For buyers, the normal outcome of a bought option is total loss of the premium. For sellers, assignment can turn a small collected premium into an obligation worth several lakh rupees. Both are real. Buy only what you can lose entirely, and sell only what you can fund and have planned to exit.
A beginner safety checklist
You now know enough to be dangerous, which means you now need the discipline to be safe. Before you place any real options trade, walk this short checklist. It is the distilled caution of the whole course.
- Start in sandbox trading (analyzer mode in OpenAlgo). Rehearse every trade without real money first, and watch how the premium decays, reacts and settles before you risk a single rupee.
- Know your lot size and your real cost. Multiply the per share premium by the lot. For RELIANCE that is times 500, so about Rs 15,590 for the 1320 option. Never size a trade off the per share number alone.
- Know your maximum loss before you enter. If you are buying, it is the full premium and you should assume you will lose it. If you are selling, write down the large tail and the margin, and decide the price at which you will exit.

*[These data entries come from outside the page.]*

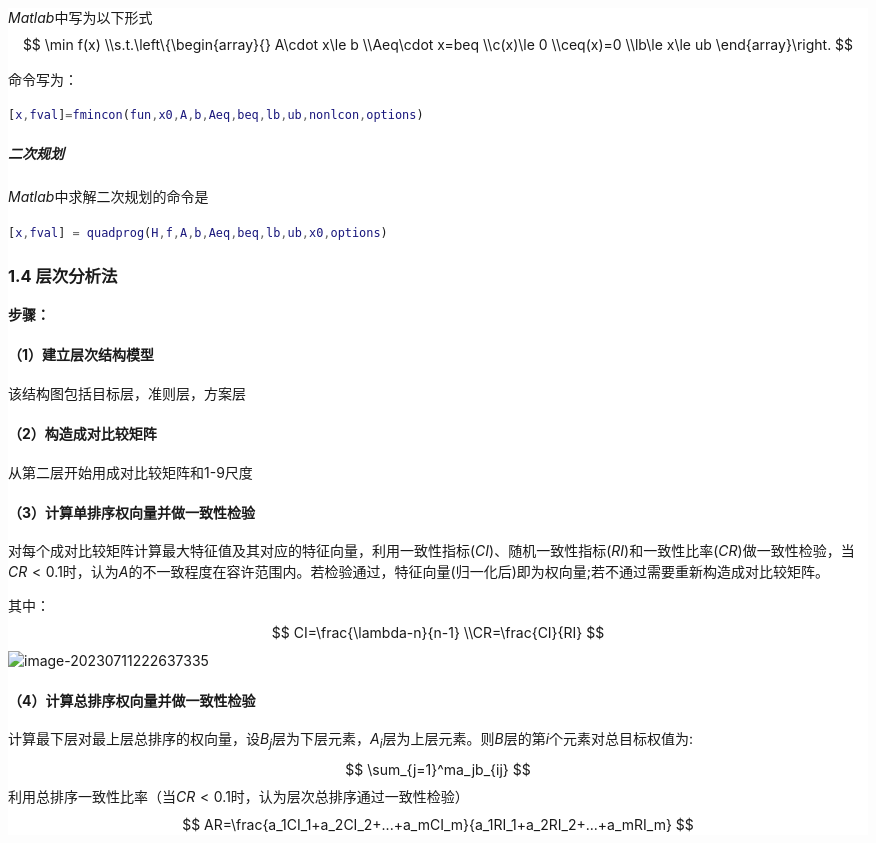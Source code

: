 

$Matlab$中写为以下形式
$$
\min f(x)
\\s.t.\left\{\begin{array}{}
A\cdot x\le b
\\Aeq\cdot x=beq
\\c(x)\le 0
\\ceq(x)=0
\\lb\le x\le ub 
\end{array}\right.
$$


命令写为：

```matlab
[x,fval]=fmincon(fun,x0,A,b,Aeq,beq,lb,ub,nonlcon,options)
```

##### 二次规划

$Matlab$中求解二次规划的命令是

```matlab
[x,fval] = quadprog(H,f,A,b,Aeq,beq,lb,ub,x0,options)
```



### 1.4 层次分析法

**步骤：**

#### （1）建立层次结构模型

该结构图包括目标层，准则层，方案层

#### （2）构造成对比较矩阵

从第二层开始用成对比较矩阵和1-9尺度

#### （3）计算单排序权向量并做一致性检验

对每个成对比较矩阵计算最大特征值及其对应的特征向量，利用一致性指标$(CI)$、随机一致性指标$(RI)$和一致性比率$(CR)$做一致性检验，当$CR<0.1$时，认为$A$的不一致程度在容许范围内。若检验通过，特征向量(归一化后)即为权向量;若不通过需要重新构造成对比较矩阵。

其中：
$$
CI=\frac{\lambda-n}{n-1}
\\CR=\frac{CI}{RI}
$$
![image-20230711222637335](https://gitee.com/passing-the-world-with-you/typora_pictures/raw/master/img/image-20230711222637335.png)

#### （4）计算总排序权向量并做一致性检验

计算最下层对最上层总排序的权向量，设$B_j$层为下层元素，$A_i$层为上层元素。则$B$层的第$i$个元素对总目标权值为:
$$
\sum_{j=1}^ma_jb_{ij}
$$
利用总排序一致性比率（当$CR<0.1$时，认为层次总排序通过一致性检验）
$$
AR=\frac{a_1CI_1+a_2CI_2+...+a_mCI_m}{a_1RI_1+a_2RI_2+...+a_mRI_m}
$$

- Prefer buying while you learn. Capped, known risk is the right teacher for a beginner. Treat the premium as money you can afford to lose entirely.
- Avoid buying just before known events. Implied volatility is inflated then, and the crush after can lose you money even when you are right on direction.
- Square off before expiry unless you truly want the shares. A RELIANCE option settles by physical delivery, so close it in the market rather than letting an obligation for 500 shares land on you.
- Size small and never risk money you need. No single options trade should be able to hurt your financial life. If a loss would, the position is too big.
The traders who last are not the ones who find the cleverest strategy. They are the ones who respect lot size, define their loss before entering, rehearse in sandbox trading, and never let a single trade threaten them. Discipline outlives every clever idea.
That is the course. You started not knowing what a call or a put was, and you can now read a premium, split it into intrinsic and time value, understand the Greeks and implied volatility, read every single-leg payoff, and weigh the buyer's and seller's sides honestly. The strategies that combine these pieces come next, but the foundation is set. Trade small, stay honest with yourself about the risks, rehearse before you commit real money, and let the discipline in this checklist outlast every tip you will ever hear.